We have had this problem before. The tips just crumble. I've noticed it more with the waterproof ones then any others.


----------



## unregistered29228 (Jan 9, 2008)

I had some regular matches that got damp then dried out, and they crumbled.


----------



## OKCGene (Mar 24, 2010)

Matches just aren't made anymore like they used to be. They are just garbage thanks to government regulation. Why, they might even actually ignite if the user is not properly trained and certified!

When I was a kid, and I'm showing a bit of age here, for example the Ohio Blue Tip brand of matches would light on just about anything. The seat of your levi's, the zipper of your pants, a wall, just about anything. 

Thanks big government.


----------



## manygoatsnmore (Feb 12, 2005)

I have several boxes of strike anywheres, and they don't! You can hardly strike them on the box. The sticks are flimsy and break, the little white tips are so small that you rub them off if you swipe them across a surface. Just trash, and more expensive than any of the other matches by far. Definitely not the same quality of matches that caught my dad's britches on fire in while he was standing in the kitchen one day!


----------



## meddac (Nov 21, 2008)

I picked up several boxes about 7 years ago of Ohio Blue tip before the ban. I store them in the gun safe with the humidity set at 53%. So far so good.


----------



## Jan in CO (May 10, 2002)

Having the same problem here, and they aren't old, either. Thin sticks, and you have to go through about five or six to get one to light.
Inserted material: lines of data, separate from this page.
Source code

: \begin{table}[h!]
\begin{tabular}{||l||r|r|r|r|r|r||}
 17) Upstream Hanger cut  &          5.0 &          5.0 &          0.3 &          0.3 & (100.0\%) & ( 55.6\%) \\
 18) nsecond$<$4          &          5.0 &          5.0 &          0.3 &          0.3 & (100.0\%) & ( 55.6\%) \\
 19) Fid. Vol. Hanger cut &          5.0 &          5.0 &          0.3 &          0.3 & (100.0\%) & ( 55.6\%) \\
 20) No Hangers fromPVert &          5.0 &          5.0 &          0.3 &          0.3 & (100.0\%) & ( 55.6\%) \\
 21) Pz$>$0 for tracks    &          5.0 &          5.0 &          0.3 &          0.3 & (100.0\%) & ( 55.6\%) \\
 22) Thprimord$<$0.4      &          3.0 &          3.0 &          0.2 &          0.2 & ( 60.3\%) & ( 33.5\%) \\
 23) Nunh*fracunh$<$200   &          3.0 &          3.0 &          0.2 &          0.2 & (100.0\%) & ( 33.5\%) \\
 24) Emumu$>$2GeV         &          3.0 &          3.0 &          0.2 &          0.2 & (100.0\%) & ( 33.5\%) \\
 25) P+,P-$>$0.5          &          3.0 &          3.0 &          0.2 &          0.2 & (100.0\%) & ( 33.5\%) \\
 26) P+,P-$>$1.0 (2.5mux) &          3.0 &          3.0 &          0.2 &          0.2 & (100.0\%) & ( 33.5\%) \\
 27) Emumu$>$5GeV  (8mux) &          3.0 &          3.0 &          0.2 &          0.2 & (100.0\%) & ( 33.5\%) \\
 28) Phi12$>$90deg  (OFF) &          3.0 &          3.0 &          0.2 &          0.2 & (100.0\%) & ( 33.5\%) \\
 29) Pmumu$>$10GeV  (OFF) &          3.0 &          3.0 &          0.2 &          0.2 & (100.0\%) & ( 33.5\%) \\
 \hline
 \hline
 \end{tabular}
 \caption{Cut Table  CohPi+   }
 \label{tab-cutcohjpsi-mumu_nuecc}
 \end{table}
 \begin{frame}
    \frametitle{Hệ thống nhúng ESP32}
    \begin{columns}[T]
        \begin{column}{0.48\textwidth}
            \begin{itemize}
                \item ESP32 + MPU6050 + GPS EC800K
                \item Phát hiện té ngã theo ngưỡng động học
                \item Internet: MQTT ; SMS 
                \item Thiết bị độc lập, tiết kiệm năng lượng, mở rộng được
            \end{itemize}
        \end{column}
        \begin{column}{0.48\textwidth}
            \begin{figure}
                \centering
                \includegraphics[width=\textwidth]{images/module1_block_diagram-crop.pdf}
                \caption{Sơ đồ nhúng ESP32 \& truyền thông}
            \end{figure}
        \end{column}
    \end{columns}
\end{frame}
I did vacuum seal a few boxes and put them in the preps, for all the good it will do! Like a lot of other things, they aren't made like they used to be!


----------



## Mutti (Sep 7, 2002)

Have to see if Pa can get our Diamond stike-anywhere matches to light off his zipper...used to do that trick all the time....also flick his nail on them somehow and light. Everytime I get a pill bottle I fill with matches and wrap in a piece of sandpaper. Figure would be handy to share. Handy when burning the trash as the box striker side rarely works and our new burn barrel isn't rusty enough yet to light a match!


----------



## 7thswan (Nov 18, 2008)

Oh , this is a pet peeve of mine. I don't/won't buy anything but Diamond brand boxed matches anymore. Got some off brand once(by accident),they wouldn't strike properly the striker paper wore out and the tips would come off and more than once a lit tip went flying.


----------



## oregon woodsmok (Dec 19, 2010)

It's a box of Diamond that won't light. I opened a box of Penley and they strike up really sharply, but it is a new box.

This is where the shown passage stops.